The fruit of aronia consists of a variety of ingredients, such as anthocyanin, flavonoids, ursolic acid, acetylursolic acid, and oleanolic acid (28, 50, 51). These components have been implicated in the increase of muscle mass, fast, and slow muscle fiber size and muscle strength (52–54). The treatment with ursolic acid, one of the main components of aronia, increases muscle mass in mice through enhancing muscle insulin/IGF-I signaling and inhibiting atrophy-associated muscle mRNA expression (52). Since Akt is the major downstream signaling component of IGF-1, this is in consistent with our current data. Although the functional aspect is not addressed, another study has proposed that the effect of aronia might be exerted through mTORC1 activation in response to resistance exercise without increasing muscle protein synthesis (50). Further studies are required to define the regulatory mechanisms by which aronia exerts the beneficial effect on muscle mass and strength. Our current study also demonstrates that aronia treatment upregulates the activities of both oxidative and glycolytic metabolic enzymes with increased expression of mitochondrial genes and glucose metabolism-related genes (Figure 5).
Conclusions
Our study demonstrates that AR promotes myogenic differentiation through Akt activation and protects the DEX-induced myotube atrophy through Akt activation that in turn represses the expression of muscle-specific ubiquitin ligases. In addition, AR treatment improves muscle mass and strength with increased expression of both glycolytic and oxidative myofibers with upregulated muscle-specific genes and muscle metabolic genes. Thus, given the current lack of therapies for skeletal muscle atrophy, AR might be a promising potential as a nutraceutical remedy to intervene in muscle weakness and atrophy.

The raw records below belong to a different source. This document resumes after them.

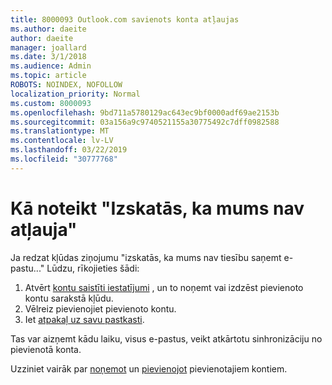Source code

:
 ```yaml
---
title: 8000093 Outlook.com savienots konta atļaujas
ms.author: daeite
author: daeite
manager: joallard
ms.date: 3/1/2018
ms.audience: Admin
ms.topic: article
ROBOTS: NOINDEX, NOFOLLOW
localization_priority: Normal
ms.custom: 8000093
ms.openlocfilehash: 9bd711a5780129ac643ec9bf0000adf69ae2153b
ms.sourcegitcommit: 03a156a9c9740521155a30775492c7dff0982588
ms.translationtype: MT
ms.contentlocale: lv-LV
ms.lasthandoff: 03/22/2019
ms.locfileid: "30777768"
---
```

# <a name="how-to-fix-it-looks-like-we-dont-have-permission"></a>Kā noteikt "Izskatās, ka mums nav atļauja"

Ja redzat kļūdas ziņojumu "izskatās, ka mums nav tiesību saņemt e-pastu..." Lūdzu, rīkojieties šādi:

1. Atvērt [kontu saistīti iestatījumi](https://outlook.live.com/mail/options/mail/accounts) , un to noņemt vai izdzēst pievienoto kontu sarakstā kļūdu. 
2. Vēlreiz pievienojiet pievienoto kontu.
3. Iet [atpakaļ uz savu pastkasti](https://outlook.live.com/mail/inbox).

Tas var aizņemt kādu laiku, visus e-pastus, veikt atkārtotu sinhronizāciju no pievienotā konta.

Uzziniet vairāk par [noņemot](https://support.office.com/article/0b9a6b95-ff1b-46c1-bf60-d6b3b82c5ac8) un [pievienojot](https://support.office.com/article/c5224df4-5885-4e79-91ba-523aa743f0ba) pievienotajiem kontiem.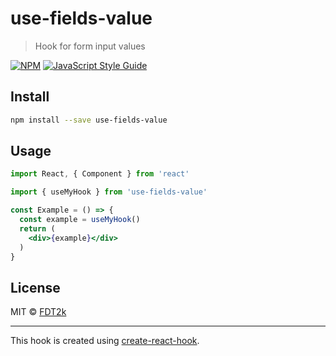 # use-fields-value

> Hook for form input values

[![NPM](https://img.shields.io/npm/v/use-fields-value.svg)](https://www.npmjs.com/package/use-fields-value) [![JavaScript Style Guide](https://img.shields.io/badge/code_style-standard-brightgreen.svg)](https://standardjs.com)

## Install

```bash
npm install --save use-fields-value
```

## Usage

```jsx
import React, { Component } from 'react'

import { useMyHook } from 'use-fields-value'

const Example = () => {
  const example = useMyHook()
  return (
    <div>{example}</div>
  )
}
```

## License

MIT © [FDT2k](https://github.com/FDT2k)

---

This hook is created using [create-react-hook](https://github.com/hermanya/create-react-hook).
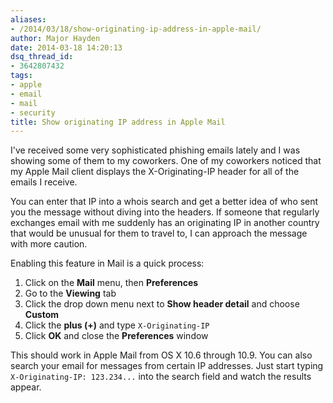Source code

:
 ```yaml
---
aliases:
- /2014/03/18/show-originating-ip-address-in-apple-mail/
author: Major Hayden
date: 2014-03-18 14:20:13
dsq_thread_id:
- 3642807432
tags:
- apple
- email
- mail
- security
title: Show originating IP address in Apple Mail
---
```


I've received some very sophisticated phishing emails lately and I was showing some of them to my coworkers. One of my coworkers noticed that my Apple Mail client displays the X-Originating-IP header for all of the emails I receive.

You can enter that IP into a whois search and get a better idea of who sent you the message without diving into the headers. If someone that regularly exchanges email with me suddenly has an originating IP in another country that would be unusual for them to travel to, I can approach the message with more caution.

Enabling this feature in Mail is a quick process:

  1. Click on the **Mail** menu, then **Preferences**
  2. Go to the **Viewing** tab
  3. Click the drop down menu next to **Show header detail** and choose **Custom**
  4. Click the **plus (+)** and type `X-Originating-IP`
  5. Click **OK** and close the **Preferences** window

This should work in Apple Mail from OS X 10.6 through 10.9. You can also search your email for messages from certain IP addresses. Just start typing `X-Originating-IP: 123.234...` into the search field and watch the results appear.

Data Availability Statement
The original contributions presented in the study are included in the article/supplementary material, further inquiries can be directed to the corresponding author/s.
Ethics Statement
All animal experiments were approved by the Institutional Animal Care and Research Advisory Committee at Sungkyunkwan University School of Medicine (SUSM) and complied with the regulations of the Institutional Ethics Committee.
Author Contributions
S-JL and G-UB conceptualized the project, designed the experiments, wrote the manuscript, and supervised the project. C-EY, H-KS, TAV, MWN, and SA performed the experiments. H-KL, KHK, and J-SK analyzed the results and performed the statistical analysis. All authors contributed to the article and approved the submitted version.
Funding
This research was supported by the National Research Foundation Grant funded by the Korean Government (MSIP) (NRF-2019R1A2C2006233).
Conflict of Interest
H-KS, TAV, and S-JL are employed by AniMusCure INC.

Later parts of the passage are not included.